(Saved entries)
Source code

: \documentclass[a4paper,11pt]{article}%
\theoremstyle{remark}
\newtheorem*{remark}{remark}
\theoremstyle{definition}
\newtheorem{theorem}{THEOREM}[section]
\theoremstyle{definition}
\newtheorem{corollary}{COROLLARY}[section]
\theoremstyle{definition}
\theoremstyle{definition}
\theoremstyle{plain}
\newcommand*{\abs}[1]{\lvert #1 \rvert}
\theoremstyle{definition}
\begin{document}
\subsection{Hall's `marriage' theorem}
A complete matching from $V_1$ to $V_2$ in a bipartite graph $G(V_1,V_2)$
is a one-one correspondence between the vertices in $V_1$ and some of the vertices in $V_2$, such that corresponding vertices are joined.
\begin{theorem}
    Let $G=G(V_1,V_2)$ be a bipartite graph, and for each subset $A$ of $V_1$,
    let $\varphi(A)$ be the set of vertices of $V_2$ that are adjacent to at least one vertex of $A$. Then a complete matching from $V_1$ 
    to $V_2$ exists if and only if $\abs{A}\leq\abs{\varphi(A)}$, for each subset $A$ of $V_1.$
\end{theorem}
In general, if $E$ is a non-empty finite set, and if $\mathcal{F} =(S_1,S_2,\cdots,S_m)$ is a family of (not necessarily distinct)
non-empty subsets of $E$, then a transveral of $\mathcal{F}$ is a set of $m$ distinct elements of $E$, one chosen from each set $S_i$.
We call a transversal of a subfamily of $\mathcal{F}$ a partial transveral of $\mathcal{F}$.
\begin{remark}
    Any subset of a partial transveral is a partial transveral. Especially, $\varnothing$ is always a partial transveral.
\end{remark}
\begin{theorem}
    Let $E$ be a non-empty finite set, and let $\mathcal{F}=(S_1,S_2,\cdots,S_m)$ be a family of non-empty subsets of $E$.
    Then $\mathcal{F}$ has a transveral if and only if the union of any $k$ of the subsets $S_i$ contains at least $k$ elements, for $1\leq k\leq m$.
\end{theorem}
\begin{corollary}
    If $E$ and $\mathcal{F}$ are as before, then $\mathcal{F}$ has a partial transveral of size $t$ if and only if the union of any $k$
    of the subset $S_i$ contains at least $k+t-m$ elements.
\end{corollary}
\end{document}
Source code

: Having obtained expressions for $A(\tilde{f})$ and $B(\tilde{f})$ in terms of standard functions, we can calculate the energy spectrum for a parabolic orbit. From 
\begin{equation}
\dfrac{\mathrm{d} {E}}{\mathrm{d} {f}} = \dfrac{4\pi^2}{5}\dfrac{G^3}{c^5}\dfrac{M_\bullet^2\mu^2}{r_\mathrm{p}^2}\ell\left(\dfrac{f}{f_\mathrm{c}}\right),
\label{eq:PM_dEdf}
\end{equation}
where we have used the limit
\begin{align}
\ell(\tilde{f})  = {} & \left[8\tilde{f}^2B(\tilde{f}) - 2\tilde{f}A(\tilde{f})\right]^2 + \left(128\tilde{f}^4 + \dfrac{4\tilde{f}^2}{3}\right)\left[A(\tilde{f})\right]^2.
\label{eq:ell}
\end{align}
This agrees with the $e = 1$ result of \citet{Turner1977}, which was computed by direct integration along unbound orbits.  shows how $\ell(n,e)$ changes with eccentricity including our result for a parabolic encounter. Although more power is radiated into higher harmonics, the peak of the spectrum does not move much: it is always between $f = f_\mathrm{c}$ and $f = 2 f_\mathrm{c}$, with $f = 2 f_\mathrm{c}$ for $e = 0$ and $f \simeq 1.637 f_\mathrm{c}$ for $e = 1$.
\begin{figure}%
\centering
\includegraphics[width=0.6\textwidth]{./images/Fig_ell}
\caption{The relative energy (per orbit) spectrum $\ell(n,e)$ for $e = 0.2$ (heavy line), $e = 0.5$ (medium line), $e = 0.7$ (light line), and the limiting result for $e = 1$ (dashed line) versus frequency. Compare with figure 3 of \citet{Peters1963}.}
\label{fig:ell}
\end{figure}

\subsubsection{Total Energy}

--

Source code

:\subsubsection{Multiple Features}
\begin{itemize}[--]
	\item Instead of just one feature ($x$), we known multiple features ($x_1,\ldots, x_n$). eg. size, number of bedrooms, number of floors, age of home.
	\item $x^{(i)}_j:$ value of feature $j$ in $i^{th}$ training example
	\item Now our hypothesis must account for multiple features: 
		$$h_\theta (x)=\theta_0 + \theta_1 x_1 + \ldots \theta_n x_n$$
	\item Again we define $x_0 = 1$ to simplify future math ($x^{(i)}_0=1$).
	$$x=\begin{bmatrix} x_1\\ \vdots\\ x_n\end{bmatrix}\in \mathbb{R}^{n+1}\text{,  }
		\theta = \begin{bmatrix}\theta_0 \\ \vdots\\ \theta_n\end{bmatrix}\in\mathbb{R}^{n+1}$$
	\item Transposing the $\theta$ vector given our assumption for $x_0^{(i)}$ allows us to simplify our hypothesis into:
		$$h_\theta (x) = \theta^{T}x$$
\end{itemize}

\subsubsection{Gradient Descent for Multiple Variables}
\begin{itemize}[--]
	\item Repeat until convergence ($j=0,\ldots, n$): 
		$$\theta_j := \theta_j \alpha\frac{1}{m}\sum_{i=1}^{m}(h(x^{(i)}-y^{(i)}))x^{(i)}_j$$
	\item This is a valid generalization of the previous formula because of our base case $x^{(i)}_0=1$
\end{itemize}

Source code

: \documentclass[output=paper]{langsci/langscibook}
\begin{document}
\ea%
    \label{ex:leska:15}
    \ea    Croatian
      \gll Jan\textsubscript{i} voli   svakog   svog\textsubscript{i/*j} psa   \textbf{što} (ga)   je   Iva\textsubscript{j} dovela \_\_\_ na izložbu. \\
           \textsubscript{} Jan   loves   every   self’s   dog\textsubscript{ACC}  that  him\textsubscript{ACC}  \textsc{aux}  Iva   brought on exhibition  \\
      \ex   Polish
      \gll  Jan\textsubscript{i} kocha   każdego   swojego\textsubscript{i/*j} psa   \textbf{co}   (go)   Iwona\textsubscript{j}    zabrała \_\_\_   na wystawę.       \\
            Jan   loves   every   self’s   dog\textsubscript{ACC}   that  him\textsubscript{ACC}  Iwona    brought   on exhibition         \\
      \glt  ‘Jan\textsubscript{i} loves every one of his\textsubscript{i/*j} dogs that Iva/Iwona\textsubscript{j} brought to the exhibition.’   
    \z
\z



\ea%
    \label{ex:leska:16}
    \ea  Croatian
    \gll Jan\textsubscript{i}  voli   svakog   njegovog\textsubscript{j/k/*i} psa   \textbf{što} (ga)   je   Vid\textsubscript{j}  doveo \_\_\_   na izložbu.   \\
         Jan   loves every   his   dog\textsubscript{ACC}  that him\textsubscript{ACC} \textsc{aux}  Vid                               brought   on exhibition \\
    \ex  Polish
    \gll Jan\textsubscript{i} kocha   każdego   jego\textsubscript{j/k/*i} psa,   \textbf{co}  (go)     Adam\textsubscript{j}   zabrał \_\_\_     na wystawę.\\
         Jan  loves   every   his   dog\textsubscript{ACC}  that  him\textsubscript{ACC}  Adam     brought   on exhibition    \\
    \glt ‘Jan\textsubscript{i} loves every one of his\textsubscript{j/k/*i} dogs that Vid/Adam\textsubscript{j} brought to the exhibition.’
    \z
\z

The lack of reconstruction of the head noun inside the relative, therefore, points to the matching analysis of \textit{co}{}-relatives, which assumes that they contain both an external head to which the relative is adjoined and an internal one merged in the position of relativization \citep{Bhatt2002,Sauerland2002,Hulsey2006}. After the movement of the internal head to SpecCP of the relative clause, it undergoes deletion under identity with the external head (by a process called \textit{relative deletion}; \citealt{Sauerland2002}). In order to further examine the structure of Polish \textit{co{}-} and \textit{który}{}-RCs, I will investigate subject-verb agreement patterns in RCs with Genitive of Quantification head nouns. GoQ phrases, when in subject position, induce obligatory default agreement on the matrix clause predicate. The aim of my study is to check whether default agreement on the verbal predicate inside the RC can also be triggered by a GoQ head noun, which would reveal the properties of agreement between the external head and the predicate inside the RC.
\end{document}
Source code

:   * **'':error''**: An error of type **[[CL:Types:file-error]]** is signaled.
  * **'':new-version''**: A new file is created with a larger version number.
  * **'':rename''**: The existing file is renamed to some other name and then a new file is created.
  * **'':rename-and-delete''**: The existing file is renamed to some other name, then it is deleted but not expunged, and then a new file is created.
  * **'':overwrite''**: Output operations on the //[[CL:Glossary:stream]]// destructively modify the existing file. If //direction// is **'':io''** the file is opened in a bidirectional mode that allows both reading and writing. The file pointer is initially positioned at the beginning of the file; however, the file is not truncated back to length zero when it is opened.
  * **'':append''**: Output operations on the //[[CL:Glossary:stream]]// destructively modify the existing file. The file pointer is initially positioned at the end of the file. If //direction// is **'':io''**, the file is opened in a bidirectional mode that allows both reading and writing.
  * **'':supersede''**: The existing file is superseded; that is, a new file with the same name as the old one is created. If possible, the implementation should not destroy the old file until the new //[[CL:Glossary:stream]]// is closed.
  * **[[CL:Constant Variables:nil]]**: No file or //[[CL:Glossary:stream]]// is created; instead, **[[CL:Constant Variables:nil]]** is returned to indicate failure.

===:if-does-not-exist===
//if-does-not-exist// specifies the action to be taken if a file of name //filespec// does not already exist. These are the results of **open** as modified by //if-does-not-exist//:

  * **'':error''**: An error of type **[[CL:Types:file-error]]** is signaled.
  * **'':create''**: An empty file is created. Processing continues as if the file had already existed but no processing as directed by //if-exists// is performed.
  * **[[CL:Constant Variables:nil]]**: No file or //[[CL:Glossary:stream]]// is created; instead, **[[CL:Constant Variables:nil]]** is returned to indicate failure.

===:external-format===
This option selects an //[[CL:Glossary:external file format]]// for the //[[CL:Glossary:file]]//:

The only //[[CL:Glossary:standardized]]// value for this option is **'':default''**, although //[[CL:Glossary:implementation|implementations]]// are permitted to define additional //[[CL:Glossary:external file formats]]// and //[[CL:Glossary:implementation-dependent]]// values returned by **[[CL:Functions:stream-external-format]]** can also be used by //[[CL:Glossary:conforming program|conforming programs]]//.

Your instructions:
Each line above that contains the word "matching" should be returned.

Exercise answer:
A complete matching from $V_1$ to $V_2$ in a bipartite graph $G(V_1,V_2)$
    let $\varphi(A)$ be the set of vertices of $V_2$ that are adjacent to at least one vertex of $A$. Then a complete matching from $V_1$ 
The lack of reconstruction of the head noun inside the relative, therefore, points to the matching analysis of \textit{co}{}-relatives, which assumes that they contain both an external head to which the relative is adjoined and an internal one merged in the position of relativization \citep{Bhatt2002,Sauerland2002,Hulsey2006}. After the movement of the internal head to SpecCP of the relative clause, it undergoes deletion under identity with the external head (by a process called \textit{relative deletion}; \citealt{Sauerland2002}). In order to further examine the structure of Polish \textit{co{}-} and \textit{który}{}-RCs, I will investigate subject-verb agreement patterns in RCs with Genitive of Quantification head nouns. GoQ phrases, when in subject position, induce obligatory default agreement on the matrix clause predicate. The aim of my study is to check whether default agreement on the verbal predicate inside the RC can also be triggered by a GoQ head noun, which would reveal the properties of agreement between the external head and the predicate inside the RC.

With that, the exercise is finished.